→ **Task to complete**: Below are records; copy every line among them that contains the word "square".

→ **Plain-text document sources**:
--- START ---
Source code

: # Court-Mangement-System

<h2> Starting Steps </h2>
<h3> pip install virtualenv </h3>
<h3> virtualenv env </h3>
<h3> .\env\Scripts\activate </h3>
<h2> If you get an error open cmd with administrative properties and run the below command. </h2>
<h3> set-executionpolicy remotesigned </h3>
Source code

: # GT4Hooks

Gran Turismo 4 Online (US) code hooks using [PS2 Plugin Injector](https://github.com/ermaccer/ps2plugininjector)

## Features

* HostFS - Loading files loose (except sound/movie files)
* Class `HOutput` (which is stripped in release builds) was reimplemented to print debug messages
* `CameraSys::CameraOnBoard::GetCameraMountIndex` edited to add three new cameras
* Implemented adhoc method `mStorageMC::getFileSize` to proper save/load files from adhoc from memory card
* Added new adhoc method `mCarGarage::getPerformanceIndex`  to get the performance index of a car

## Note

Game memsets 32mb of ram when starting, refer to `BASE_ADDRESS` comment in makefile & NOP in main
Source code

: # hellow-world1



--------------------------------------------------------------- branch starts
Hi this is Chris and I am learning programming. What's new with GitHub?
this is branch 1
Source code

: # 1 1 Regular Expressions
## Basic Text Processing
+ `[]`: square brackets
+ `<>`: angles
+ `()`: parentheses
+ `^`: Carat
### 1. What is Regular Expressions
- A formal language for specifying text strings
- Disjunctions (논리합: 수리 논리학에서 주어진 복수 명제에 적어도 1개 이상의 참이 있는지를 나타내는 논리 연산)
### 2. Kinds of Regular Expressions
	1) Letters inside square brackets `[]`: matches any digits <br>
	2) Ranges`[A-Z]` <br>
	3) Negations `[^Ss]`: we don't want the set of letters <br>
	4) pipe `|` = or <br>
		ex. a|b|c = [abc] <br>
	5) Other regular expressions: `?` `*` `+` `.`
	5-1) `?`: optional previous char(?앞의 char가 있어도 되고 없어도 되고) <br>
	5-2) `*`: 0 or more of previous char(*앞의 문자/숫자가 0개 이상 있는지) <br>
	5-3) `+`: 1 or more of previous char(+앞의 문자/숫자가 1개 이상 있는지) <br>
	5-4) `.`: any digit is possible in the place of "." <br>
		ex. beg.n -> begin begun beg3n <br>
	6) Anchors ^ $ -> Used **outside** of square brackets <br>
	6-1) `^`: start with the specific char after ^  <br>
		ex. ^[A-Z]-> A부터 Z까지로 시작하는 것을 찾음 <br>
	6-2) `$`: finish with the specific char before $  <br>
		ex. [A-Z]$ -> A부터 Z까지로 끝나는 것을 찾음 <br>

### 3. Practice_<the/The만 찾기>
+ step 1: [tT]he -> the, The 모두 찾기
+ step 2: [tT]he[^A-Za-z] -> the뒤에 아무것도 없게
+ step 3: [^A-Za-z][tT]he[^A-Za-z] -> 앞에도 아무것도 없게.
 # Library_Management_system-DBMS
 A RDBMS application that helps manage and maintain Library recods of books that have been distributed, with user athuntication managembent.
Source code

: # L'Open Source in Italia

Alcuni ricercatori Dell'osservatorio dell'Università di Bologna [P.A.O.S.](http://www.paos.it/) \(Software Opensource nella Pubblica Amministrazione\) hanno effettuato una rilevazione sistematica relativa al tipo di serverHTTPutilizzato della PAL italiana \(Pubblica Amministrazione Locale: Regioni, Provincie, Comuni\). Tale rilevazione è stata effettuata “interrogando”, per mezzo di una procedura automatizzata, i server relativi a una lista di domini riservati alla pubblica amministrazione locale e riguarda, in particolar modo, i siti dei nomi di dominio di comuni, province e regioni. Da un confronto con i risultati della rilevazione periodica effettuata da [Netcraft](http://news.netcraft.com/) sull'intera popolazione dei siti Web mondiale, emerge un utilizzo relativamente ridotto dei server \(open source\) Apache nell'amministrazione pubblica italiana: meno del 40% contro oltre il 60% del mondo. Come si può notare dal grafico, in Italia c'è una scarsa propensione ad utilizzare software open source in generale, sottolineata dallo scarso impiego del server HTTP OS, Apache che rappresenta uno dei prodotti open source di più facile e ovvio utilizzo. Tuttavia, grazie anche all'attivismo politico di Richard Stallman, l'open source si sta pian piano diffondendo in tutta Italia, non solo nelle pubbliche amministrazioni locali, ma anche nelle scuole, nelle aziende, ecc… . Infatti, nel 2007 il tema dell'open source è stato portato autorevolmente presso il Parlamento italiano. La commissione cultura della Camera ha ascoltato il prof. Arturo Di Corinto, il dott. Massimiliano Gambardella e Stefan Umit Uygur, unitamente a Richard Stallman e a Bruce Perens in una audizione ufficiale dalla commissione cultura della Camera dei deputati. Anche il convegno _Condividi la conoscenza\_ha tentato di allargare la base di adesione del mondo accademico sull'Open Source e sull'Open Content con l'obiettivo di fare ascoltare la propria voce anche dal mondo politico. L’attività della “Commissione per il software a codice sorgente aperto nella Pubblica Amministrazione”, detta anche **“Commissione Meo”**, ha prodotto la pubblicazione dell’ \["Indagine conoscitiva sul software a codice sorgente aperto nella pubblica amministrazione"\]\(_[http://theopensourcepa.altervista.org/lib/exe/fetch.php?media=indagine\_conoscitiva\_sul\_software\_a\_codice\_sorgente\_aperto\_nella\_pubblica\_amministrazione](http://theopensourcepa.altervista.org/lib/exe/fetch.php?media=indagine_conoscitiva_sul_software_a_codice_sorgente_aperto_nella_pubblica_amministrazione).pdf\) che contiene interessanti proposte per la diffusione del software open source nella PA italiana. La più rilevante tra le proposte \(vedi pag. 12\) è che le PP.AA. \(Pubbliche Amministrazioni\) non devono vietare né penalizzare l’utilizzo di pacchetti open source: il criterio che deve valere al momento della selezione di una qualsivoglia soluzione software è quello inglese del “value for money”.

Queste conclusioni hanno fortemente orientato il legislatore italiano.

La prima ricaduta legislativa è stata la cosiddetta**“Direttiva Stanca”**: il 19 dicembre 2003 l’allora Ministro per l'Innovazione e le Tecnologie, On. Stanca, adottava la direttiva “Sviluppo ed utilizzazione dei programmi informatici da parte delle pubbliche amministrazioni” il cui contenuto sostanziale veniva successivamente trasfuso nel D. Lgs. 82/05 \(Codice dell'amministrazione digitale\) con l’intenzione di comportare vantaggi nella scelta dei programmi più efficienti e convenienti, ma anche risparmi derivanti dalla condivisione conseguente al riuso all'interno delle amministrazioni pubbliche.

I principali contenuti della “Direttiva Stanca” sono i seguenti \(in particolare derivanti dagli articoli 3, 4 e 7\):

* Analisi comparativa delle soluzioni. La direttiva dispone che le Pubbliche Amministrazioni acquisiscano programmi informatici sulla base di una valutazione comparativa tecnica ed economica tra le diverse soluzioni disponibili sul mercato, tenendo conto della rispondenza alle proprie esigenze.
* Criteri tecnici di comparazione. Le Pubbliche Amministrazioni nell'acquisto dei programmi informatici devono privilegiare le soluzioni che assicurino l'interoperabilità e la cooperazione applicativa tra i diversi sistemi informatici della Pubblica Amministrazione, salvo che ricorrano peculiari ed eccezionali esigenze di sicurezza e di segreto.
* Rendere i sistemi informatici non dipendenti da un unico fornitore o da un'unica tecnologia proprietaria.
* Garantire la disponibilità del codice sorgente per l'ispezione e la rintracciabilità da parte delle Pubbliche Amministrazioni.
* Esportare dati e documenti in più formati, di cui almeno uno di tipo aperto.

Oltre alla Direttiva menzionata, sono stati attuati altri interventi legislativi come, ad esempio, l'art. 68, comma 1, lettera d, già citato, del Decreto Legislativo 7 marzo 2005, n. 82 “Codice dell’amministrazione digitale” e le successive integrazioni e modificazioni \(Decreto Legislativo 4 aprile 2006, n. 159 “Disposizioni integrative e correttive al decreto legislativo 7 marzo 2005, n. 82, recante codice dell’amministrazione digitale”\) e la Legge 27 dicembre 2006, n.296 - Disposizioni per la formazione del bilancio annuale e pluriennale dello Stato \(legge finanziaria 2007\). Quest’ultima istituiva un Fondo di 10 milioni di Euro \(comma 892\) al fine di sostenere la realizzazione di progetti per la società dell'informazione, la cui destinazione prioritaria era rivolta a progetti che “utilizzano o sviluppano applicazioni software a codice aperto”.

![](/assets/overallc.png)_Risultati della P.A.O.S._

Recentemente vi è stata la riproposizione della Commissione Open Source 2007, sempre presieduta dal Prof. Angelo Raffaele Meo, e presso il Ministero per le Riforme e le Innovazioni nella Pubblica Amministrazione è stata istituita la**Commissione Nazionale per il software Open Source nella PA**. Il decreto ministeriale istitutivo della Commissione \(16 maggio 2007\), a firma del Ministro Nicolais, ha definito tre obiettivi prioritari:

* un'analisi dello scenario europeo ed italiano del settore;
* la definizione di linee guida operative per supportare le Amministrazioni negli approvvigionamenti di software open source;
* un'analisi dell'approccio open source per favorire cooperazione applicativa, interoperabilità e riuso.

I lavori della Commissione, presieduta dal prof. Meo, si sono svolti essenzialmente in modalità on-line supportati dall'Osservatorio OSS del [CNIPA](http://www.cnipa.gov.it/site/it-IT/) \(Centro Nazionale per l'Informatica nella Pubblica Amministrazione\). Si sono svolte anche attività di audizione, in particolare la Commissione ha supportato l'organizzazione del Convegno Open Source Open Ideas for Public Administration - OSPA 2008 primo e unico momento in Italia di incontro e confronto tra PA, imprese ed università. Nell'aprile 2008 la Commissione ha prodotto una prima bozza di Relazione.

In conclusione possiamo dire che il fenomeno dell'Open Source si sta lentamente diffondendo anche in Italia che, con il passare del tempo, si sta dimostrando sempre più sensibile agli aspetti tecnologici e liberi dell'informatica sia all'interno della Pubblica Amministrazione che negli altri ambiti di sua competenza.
--- END ---
→ **Result of this task**:
+ `[]`: square brackets
	1) Letters inside square brackets `[]`: matches any digits <br>
	6) Anchors ^ $ -> Used **outside** of square brackets <br>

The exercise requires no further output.